Tanto o indicativo de Bloch quanto o de Alencastro são seguidos no livro. Outro item que vem tendo destaque nas pesquisas envolvendo o mundo colonial da era moderna é abordado no volume que analisamos. Trabalhos oriundos dos Estados Unidos e Europa, bem como outros feitos na África, Ásia e América Latina, têm chamado a atenção para a necessidade de se pesquisar o passado colonial focando em questões e conceitos muitas vezes relegados pela historiografia. As noções de rede, nobreza, império ultramarino, monarquia pluricontinental, monarquia compósita, Antigo Regime, absolutismo, conquista, colonização, hibridismo cultural, miscigenação, direito, dentre outras temáticas foram incorporadas ou rediscutidas para compreensão do passado colonial da América e suas conexões com outros povos.
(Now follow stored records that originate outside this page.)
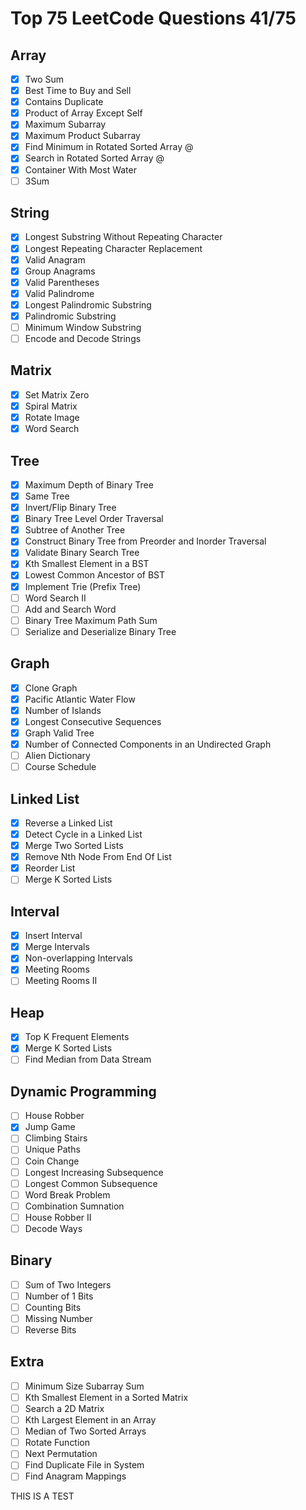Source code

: # Top 75 LeetCode Questions 41/75

## Array

- [x] Two Sum
- [x] Best Time to Buy and Sell
- [x] Contains Duplicate
- [x] Product of Array Except Self
- [x] Maximum Subarray
- [x] Maximum Product Subarray
- [x] Find Minimum in Rotated Sorted Array @
- [x] Search in Rotated Sorted Array @
- [x] Container With Most Water
- [ ] 3Sum

## String

- [x] Longest Substring Without Repeating Character
- [x] Longest Repeating Character Replacement
- [x] Valid Anagram
- [x] Group Anagrams
- [x] Valid Parentheses
- [x] Valid Palindrome
- [x] Longest Palindromic Substring
- [x] Palindromic Substring
- [ ] Minimum Window Substring
- [ ] Encode and Decode Strings

## Matrix

- [x] Set Matrix Zero
- [x] Spiral Matrix
- [x] Rotate Image
- [x] Word Search

## Tree

- [x] Maximum Depth of Binary Tree
- [x] Same Tree
- [x] Invert/Flip Binary Tree
- [x] Binary Tree Level Order Traversal
- [x] Subtree of Another Tree
- [x] Construct Binary Tree from Preorder and Inorder Traversal
- [x] Validate Binary Search Tree
- [x] Kth Smallest Element in a BST
- [x] Lowest Common Ancestor of BST
- [x] Implement Trie (Prefix Tree)
- [ ] Word Search II
- [ ] Add and Search Word
- [ ] Binary Tree Maximum Path Sum
- [ ] Serialize and Deserialize Binary Tree

## Graph

- [x] Clone Graph
- [x] Pacific Atlantic Water Flow
- [x] Number of Islands
- [x] Longest Consecutive Sequences
- [x] Graph Valid Tree
- [x] Number of Connected Components in an Undirected Graph
- [ ] Alien Dictionary
- [ ] Course Schedule

## Linked List

- [x] Reverse a Linked List
- [x] Detect Cycle in a Linked List
- [x] Merge Two Sorted Lists
- [x] Remove Nth Node From End Of List
- [x] Reorder List
- [ ] Merge K Sorted Lists

## Interval

- [x] Insert Interval
- [x] Merge Intervals
- [x] Non-overlapping Intervals
- [x] Meeting Rooms
- [ ] Meeting Rooms II

## Heap

- [x] Top K Frequent Elements
- [x] Merge K Sorted Lists
- [ ] Find Median from Data Stream

## Dynamic Programming

- [ ] House Robber
- [x] Jump Game
- [ ] Climbing Stairs
- [ ] Unique Paths
- [ ] Coin Change
- [ ] Longest Increasing Subsequence
- [ ] Longest Common Subsequence
- [ ] Word Break Problem
- [ ] Combination Sumnation
- [ ] House Robber II
- [ ] Decode Ways

## Binary

- [ ] Sum of Two Integers
- [ ] Number of 1 Bits
- [ ] Counting Bits
- [ ] Missing Number
- [ ] Reverse Bits

## Extra

- [ ] Minimum Size Subarray Sum
- [ ] Kth Smallest Element in a Sorted Matrix
- [ ] Search a 2D Matrix
- [ ] Kth Largest Element in an Array
- [ ] Median of Two Sorted Arrays
- [ ] Rotate Function
- [ ] Next Permutation
- [ ] Find Duplicate File in System
- [ ] Find Anagram Mappings

THIS IS A TEST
Nesse sentido, As Américas na Primeira Modernidade tem o mérito de abordar em seus capítulos essa discussão já tão presente no mundo europeu, na América do Norte, em partes da África e do continente asiático. A literatura por eles utilizada assenta-se em nomes como Serge Gruzinski, Sanjay Subrahmanyam, Stuart Schwartz, Jack Greene, Anthony Pagden, Vitorino Godinho, Charles Boxer, Antonello Gerbi, além dos próprios organizadores da coleção e seus autores. Nesse sentido, o diálogo aí presente é fecundo e levanta diversas indagações.

Nós, latino-americanos, fomos marcados pela intolerância, perseguição, guerras, mortes, doenças e pela conquista, mas também nos caracterizamos por dotar o planeta de sua concepção de modernidade. Foi somente pela chegada dos europeus ao Novo Mundo que o planeta iniciou o processo de constituição da economia mundo, afinal “o impacto das explorações oceânicas europeias estava sendo sentido fora da Europa, em uma terra que não possuía atividades transatlânticas […]” (WOOLF, 2014, p. 257).
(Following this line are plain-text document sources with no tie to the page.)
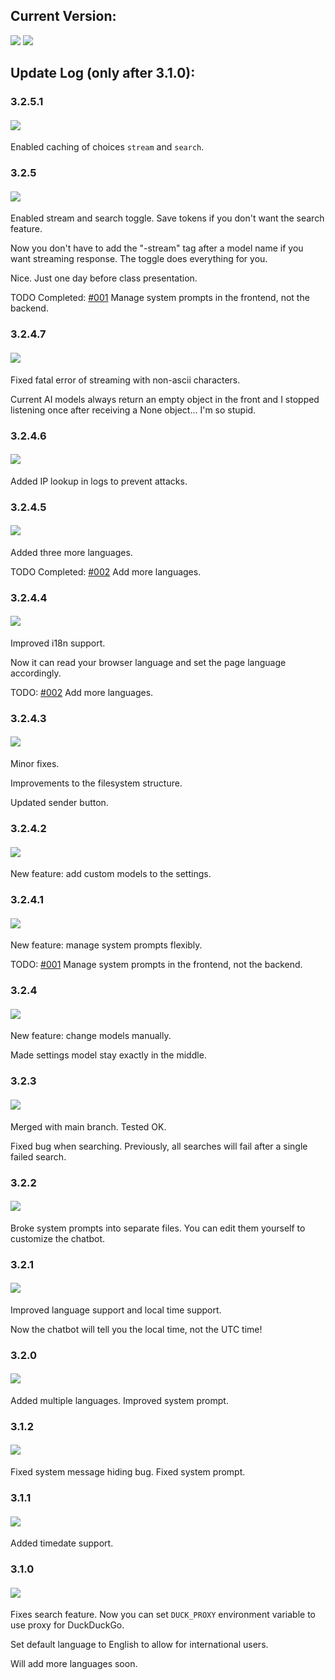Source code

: ## Current Version:

[![](https://img.shields.io/badge/Dev-3.2.5.1-blue)](https://github.com/Davidasx/flask-gpt/tree/dev)
[![](https://img.shields.io/badge/Main-3.2.4.4-red)](https://github.com/Davidasx/flask-gpt/tree/main)

## Update Log (only after 3.1.0):

### 3.2.5.1

#### [![](https://img.shields.io/badge/Dev-20241211-blue)](https://github.com/Davidasx/flask-gpt)

Enabled caching of choices `stream` and `search`.

### 3.2.5

#### [![](https://img.shields.io/badge/Dev-20241211-blue)](https://github.com/Davidasx/flask-gpt/tree/49958ee)

Enabled stream and search toggle. Save tokens if you don't want the search feature.

Now you don't have to add the "-stream" tag after a model name if you want streaming response. The toggle does everything for you.

Nice. Just one day before class presentation.

TODO Completed: [#001](TODO/001.md) Manage system prompts in the frontend, not the backend.

### 3.2.4.7

#### [![](https://img.shields.io/badge/Dev/Main-20241209-purple)](https://github.com/Davidasx/flask-gpt/tree/8b1e0c5)

Fixed fatal error of streaming with non-ascii characters.

Current AI models always return an empty object in the front and I stopped listening once after receiving a None object... I'm so stupid.

### 3.2.4.6

#### [![](https://img.shields.io/badge/Dev/Main-20241110-purple)](https://github.com/Davidasx/flask-gpt/tree/2f53140)

Added IP lookup in logs to prevent attacks.

### 3.2.4.5

#### [![](https://img.shields.io/badge/Dev/Main-20241109-purple)](https://github.com/Davidasx/flask-gpt/tree/6c304ec)

Added three more languages.

TODO Completed: [#002](TODO/002.md) Add more languages.

### 3.2.4.4

#### [![](https://img.shields.io/badge/Dev/Main-20241109-purple)](https://github.com/Davidasx/flask-gpt/tree/d530756)

Improved i18n support.

Now it can read your browser language and set the page language accordingly.

TODO: [#002](TODO/002.md) Add more languages.

### 3.2.4.3

#### [![](https://img.shields.io/badge/Dev-20241107-blue)](https://github.com/Davidasx/flask-gpt/tree/690e7b9)

Minor fixes.

Improvements to the filesystem structure.

Updated sender button.

### 3.2.4.2

#### [![](https://img.shields.io/badge/Dev-20241107-blue)](https://github.com/Davidasx/flask-gpt/tree/2bb5039)

New feature: add custom models to the settings.

### 3.2.4.1

#### [![](https://img.shields.io/badge/Dev-20241105-blue)](https://github.com/Davidasx/flask-gpt/tree/79013d8)

New feature: manage system prompts flexibly.

TODO: [#001](TODO/001.md) Manage system prompts in the frontend, not the backend.

### 3.2.4

#### [![](https://img.shields.io/badge/Dev-20241102-blue)](https://github.com/Davidasx/flask-gpt/tree/a6f11c7)

New feature: change models manually.

Made settings model stay exactly in the middle.

### 3.2.3

#### [![](https://img.shields.io/badge/Dev/Main-20241028-purple)](https://github.com/Davidasx/flask-gpt/tree/c0bea4f)

Merged with main branch. Tested OK.

Fixed bug when searching. Previously, all searches will fail after a single failed search.

### 3.2.2

#### ![](https://img.shields.io/badge/Dev-20241028-blue)
Broke system prompts into separate files. You can edit them yourself to customize the chatbot.

### 3.2.1

#### ![](https://img.shields.io/badge/Dev-20241028-blue)

Improved language support and local time support.

Now the chatbot will tell you the local time, not the UTC time!

### 3.2.0

#### ![](https://img.shields.io/badge/Dev-20241028-blue)

Added multiple languages. Improved system prompt.

### 3.1.2

#### ![](https://img.shields.io/badge/Dev/Main-20241028-purple)

Fixed system message hiding bug. Fixed system prompt.

### 3.1.1

#### ![](https://img.shields.io/badge/Dev/Main-20241027-purple)

Added timedate support.

### 3.1.0

#### ![](https://img.shields.io/badge/Dev/Main-20241027-purple)

Fixes search feature. Now you can set `DUCK_PROXY` environment variable to use proxy for DuckDuckGo.

Set default language to English to allow for international users.

Will add more languages soon.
Ao mesmo tempo, ao saber que outros povos e outras concepções de mundo existiam além do universo do Velho Mundo, religiosos e estudiosos depararam-se com temas que os levaram a redefinir suas concepções sobre o planeta, bem como sobre suas crenças. Como indica Serge Gruzinski, as certezas do conhecimento clássico foram postas em cheque e um novo saber pôde ser realizado.
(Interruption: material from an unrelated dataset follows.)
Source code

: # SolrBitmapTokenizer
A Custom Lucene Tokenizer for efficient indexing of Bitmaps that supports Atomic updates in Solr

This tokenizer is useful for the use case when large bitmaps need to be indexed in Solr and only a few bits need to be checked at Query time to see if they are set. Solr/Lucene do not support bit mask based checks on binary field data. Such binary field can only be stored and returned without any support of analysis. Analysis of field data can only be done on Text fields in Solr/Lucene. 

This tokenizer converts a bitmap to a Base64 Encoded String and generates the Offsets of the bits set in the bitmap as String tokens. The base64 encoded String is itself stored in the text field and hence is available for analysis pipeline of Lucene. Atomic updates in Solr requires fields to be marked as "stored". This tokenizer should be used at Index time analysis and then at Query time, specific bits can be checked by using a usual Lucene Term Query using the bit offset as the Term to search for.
A obra, porém, possui um revés. Mesmo se tratando das “Américas”, o livro ainda permanece com a divisão que exclui do universo colonial do Novo Mundo a América portuguesa. A região dominada pelos lusitanos somente é abordada no último texto e em vagos momentos está presente em outros poucos capítulos. Argentina, Paraguai e Uruguai são também pouco abordados. Nesse sentido, é necessário que se possa de fato interconectar os diversos povos e histórias da América em seu contexto colonial. Cada vez é maior o número de pesquisas no Brasil, e fora dele, que apontam para as redes abarcando os mercados e povos do mundo luso tropical com áreas da América sob domínio de Madri ou Londres. Envolver esses povos e territórios em uma única rede, ou em várias conexões, tende a tornar a história do continente em algo verdadeiramente americano.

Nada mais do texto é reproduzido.